At the center of the battle is the Catholic Diocese of Sioux Falls, whose jurisdiction includes the eastern half of South Dakota, where the old St. Paul's boarding school is located. The diocese has apologized publicly for child sexual abuses it said were committed by some of its priests decades ago. But it has been largely silent on allegations lodged by Native Americans who attended St. Paul's: At least 108 former students have sued the diocese since 2003.
The diocese for years has contended in court proceedings that it's not responsible for any alleged harm done there because it didn't operate the school or have direct oversight of the priests and nuns who staffed it.
It's an argument that has found favor with South Dakota's Supreme Court. Plaintiffs' attorneys and advocates, however, say it's a common legal tactic embraced by Catholic authorities to avoid accountability for allegedly criminal actions of its priests and nuns.
"Bishops and archbishops have ultimate authority over who operates in their jurisdiction," said Zach Hiner, the executive director of the Survivors Network of those Abused by Priests, which claims 25,000 members worldwide. "All this is a diffusion of responsibility to protect the diocese."
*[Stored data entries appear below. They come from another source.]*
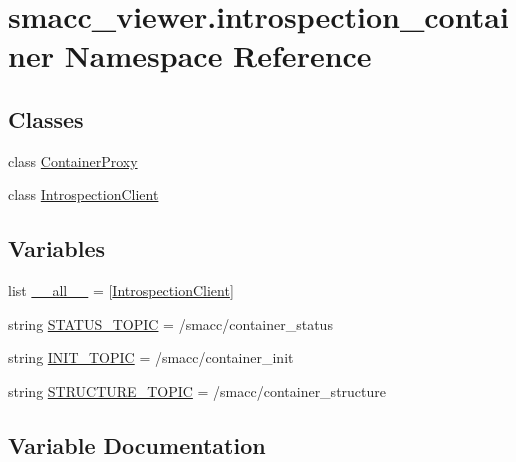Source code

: \hypertarget{namespacesmacc__viewer_1_1introspection__container}{}\section{smacc\+\_\+viewer.\+introspection\+\_\+container Namespace Reference}
\label{namespacesmacc__viewer_1_1introspection__container}
\subsection*{Classes}
\begin{DoxyCompactItemize}
\item 
class \hyperlink{classsmacc__viewer_1_1introspection__container_1_1ContainerProxy}{Container\+Proxy}
\item 
class \hyperlink{classsmacc__viewer_1_1introspection__container_1_1IntrospectionClient}{Introspection\+Client}
\end{DoxyCompactItemize}
\subsection*{Variables}
\begin{DoxyCompactItemize}
\item 
list \hyperlink{namespacesmacc__viewer_1_1introspection__container_af073584e4a098be8fd1edaaed187d9e4}{\+\_\+\+\_\+all\+\_\+\+\_\+} = \mbox{[}\textquotesingle{}\hyperlink{classsmacc__viewer_1_1introspection__container_1_1IntrospectionClient}{Introspection\+Client}\textquotesingle{}\mbox{]}
\item 
string \hyperlink{namespacesmacc__viewer_1_1introspection__container_af478107f01151ac7abee0291a9cb2466}{S\+T\+A\+T\+U\+S\+\_\+\+T\+O\+P\+IC} = \textquotesingle{}/smacc/container\+\_\+status\textquotesingle{}
\item 
string \hyperlink{namespacesmacc__viewer_1_1introspection__container_a581804d065a1abc917b27a1ce8c38d1d}{I\+N\+I\+T\+\_\+\+T\+O\+P\+IC} = \textquotesingle{}/smacc/container\+\_\+init\textquotesingle{}
\item 
string \hyperlink{namespacesmacc__viewer_1_1introspection__container_a337acee85dd70b0fff1ed5b256b7a85a}{S\+T\+R\+U\+C\+T\+U\+R\+E\+\_\+\+T\+O\+P\+IC} = \textquotesingle{}/smacc/container\+\_\+structure\textquotesingle{}
\end{DoxyCompactItemize}


\subsection{Variable Documentation}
Time is running out for Dubourt and her elderly sisters, known across Indian Country as the 9 Little Girls. Three of the siblings have died in the past year. Those still living are in their 70s and 80s. Dubourt no longer lives in South Dakota full time, spending part of the year in Pennsylvania, where her daughters live.
South Dakota legislators are "waiting for the rest of us to die," Dubourt, 73, says matter-of-factly. She vows to keep fighting.
‘STEPPING OVER THE BOUNDARIES’
Dubourt last year traveled by car with a Reuters reporter to provide a glimpse of her past at St. Paul's, which she attended from 1955 to 1967.
She said the abuse began as inappropriate touching by priests and nuns shortly after she arrived as a six-year-old, then escalated. As the SUV descended into a verdant valley of corn and bean fields a towering white steeple came into view. Dubourt's face tightened.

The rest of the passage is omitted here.